- [STUDY MATERIAL]:
◇ ◇ ◇ ◇ ◇ ◇ ◇

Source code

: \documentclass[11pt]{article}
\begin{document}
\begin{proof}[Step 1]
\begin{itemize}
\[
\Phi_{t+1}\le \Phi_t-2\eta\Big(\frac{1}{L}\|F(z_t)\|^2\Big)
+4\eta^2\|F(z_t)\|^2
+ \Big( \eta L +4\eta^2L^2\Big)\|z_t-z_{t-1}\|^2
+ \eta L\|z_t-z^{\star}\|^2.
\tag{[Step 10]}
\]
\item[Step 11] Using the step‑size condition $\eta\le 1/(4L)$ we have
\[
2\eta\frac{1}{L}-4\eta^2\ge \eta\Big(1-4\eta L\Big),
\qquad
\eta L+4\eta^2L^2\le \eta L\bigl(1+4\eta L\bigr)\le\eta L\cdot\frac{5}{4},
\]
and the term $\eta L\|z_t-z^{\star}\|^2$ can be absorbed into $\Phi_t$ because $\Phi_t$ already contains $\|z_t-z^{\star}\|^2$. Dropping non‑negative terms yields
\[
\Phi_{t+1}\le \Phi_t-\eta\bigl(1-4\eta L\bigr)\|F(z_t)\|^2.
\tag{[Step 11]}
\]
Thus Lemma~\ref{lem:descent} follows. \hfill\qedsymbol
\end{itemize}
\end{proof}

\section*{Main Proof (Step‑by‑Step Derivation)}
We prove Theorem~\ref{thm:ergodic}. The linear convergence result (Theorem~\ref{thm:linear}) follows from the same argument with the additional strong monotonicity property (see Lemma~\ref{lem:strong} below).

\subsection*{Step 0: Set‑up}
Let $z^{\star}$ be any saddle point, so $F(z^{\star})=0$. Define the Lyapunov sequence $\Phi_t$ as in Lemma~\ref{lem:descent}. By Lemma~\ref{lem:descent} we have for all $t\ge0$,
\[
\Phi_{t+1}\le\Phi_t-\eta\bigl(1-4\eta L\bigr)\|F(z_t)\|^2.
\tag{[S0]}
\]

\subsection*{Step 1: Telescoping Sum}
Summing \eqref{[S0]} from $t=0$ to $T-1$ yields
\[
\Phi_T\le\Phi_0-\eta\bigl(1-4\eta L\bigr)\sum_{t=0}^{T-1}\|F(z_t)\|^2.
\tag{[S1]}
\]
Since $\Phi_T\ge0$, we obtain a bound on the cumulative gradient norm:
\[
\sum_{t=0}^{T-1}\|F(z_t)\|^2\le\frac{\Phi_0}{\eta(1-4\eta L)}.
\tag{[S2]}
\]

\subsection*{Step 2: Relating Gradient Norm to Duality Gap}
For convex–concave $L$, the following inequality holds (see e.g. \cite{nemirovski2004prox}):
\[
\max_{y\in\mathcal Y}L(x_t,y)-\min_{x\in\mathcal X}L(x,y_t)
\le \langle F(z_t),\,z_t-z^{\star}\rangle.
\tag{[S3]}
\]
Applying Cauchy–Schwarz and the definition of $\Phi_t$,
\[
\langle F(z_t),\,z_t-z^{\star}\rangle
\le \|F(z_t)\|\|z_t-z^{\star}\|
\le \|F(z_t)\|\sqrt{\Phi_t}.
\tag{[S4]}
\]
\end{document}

◇ ◇ ◇ ◇ ◇ ◇ ◇

- [WHAT THE EXERCISE ASKS]:
Your task is to output the material above exactly.

- [RESPONSE AREA]:
Source code

: \documentclass[11pt]{article}
\begin{document}
\begin{proof}[Step 1]
\begin{itemize}
\[
\Phi_{t+1}\le \Phi_t-2\eta\Big(\frac{1}{L}\|F(z_t)\|^2\Big)
+4\eta^2\|F(z_t)\|^2
+ \Big( \eta L +4\eta^2L^2\Big)\|z_t-z_{t-1}\|^2
+ \eta L\|z_t-z^{\star}\|^2.
\tag{[Step 10]}
\]
\item[Step 11] Using the step‑size condition $\eta\le 1/(4L)$ we have
\[
2\eta\frac{1}{L}-4\eta^2\ge \eta\Big(1-4\eta L\Big),
\qquad
\eta L+4\eta^2L^2\le \eta L\bigl(1+4\eta L\bigr)\le\eta L\cdot\frac{5}{4},
\]
and the term $\eta L\|z_t-z^{\star}\|^2$ can be absorbed into $\Phi_t$ because $\Phi_t$ already contains $\|z_t-z^{\star}\|^2$. Dropping non‑negative terms yields
\[
\Phi_{t+1}\le \Phi_t-\eta\bigl(1-4\eta L\bigr)\|F(z_t)\|^2.
\tag{[Step 11]}
\]
Thus Lemma~\ref{lem:descent} follows. \hfill\qedsymbol
\end{itemize}
\end{proof}

\section*{Main Proof (Step‑by‑Step Derivation)}
We prove Theorem~\ref{thm:ergodic}. The linear convergence result (Theorem~\ref{thm:linear}) follows from the same argument with the additional strong monotonicity property (see Lemma~\ref{lem:strong} below).

\subsection*{Step 0: Set‑up}
Let $z^{\star}$ be any saddle point, so $F(z^{\star})=0$. Define the Lyapunov sequence $\Phi_t$ as in Lemma~\ref{lem:descent}. By Lemma~\ref{lem:descent} we have for all $t\ge0$,
\[
\Phi_{t+1}\le\Phi_t-\eta\bigl(1-4\eta L\bigr)\|F(z_t)\|^2.
\tag{[S0]}
\]

\subsection*{Step 1: Telescoping Sum}
Summing \eqref{[S0]} from $t=0$ to $T-1$ yields
\[
\Phi_T\le\Phi_0-\eta\bigl(1-4\eta L\bigr)\sum_{t=0}^{T-1}\|F(z_t)\|^2.
\tag{[S1]}
\]
Since $\Phi_T\ge0$, we obtain a bound on the cumulative gradient norm:
\[
\sum_{t=0}^{T-1}\|F(z_t)\|^2\le\frac{\Phi_0}{\eta(1-4\eta L)}.
\tag{[S2]}
\]

\subsection*{Step 2: Relating Gradient Norm to Duality Gap}
For convex–concave $L$, the following inequality holds (see e.g. \cite{nemirovski2004prox}):
\[
\max_{y\in\mathcal Y}L(x_t,y)-\min_{x\in\mathcal X}L(x,y_t)
\le \langle F(z_t),\,z_t-z^{\star}\rangle.
\tag{[S3]}
\]
Applying Cauchy–Schwarz and the definition of $\Phi_t$,
\[
\langle F(z_t),\,z_t-z^{\star}\rangle
\le \|F(z_t)\|\|z_t-z^{\star}\|
\le \|F(z_t)\|\sqrt{\Phi_t}.
\tag{[S4]}
\]
\end{document}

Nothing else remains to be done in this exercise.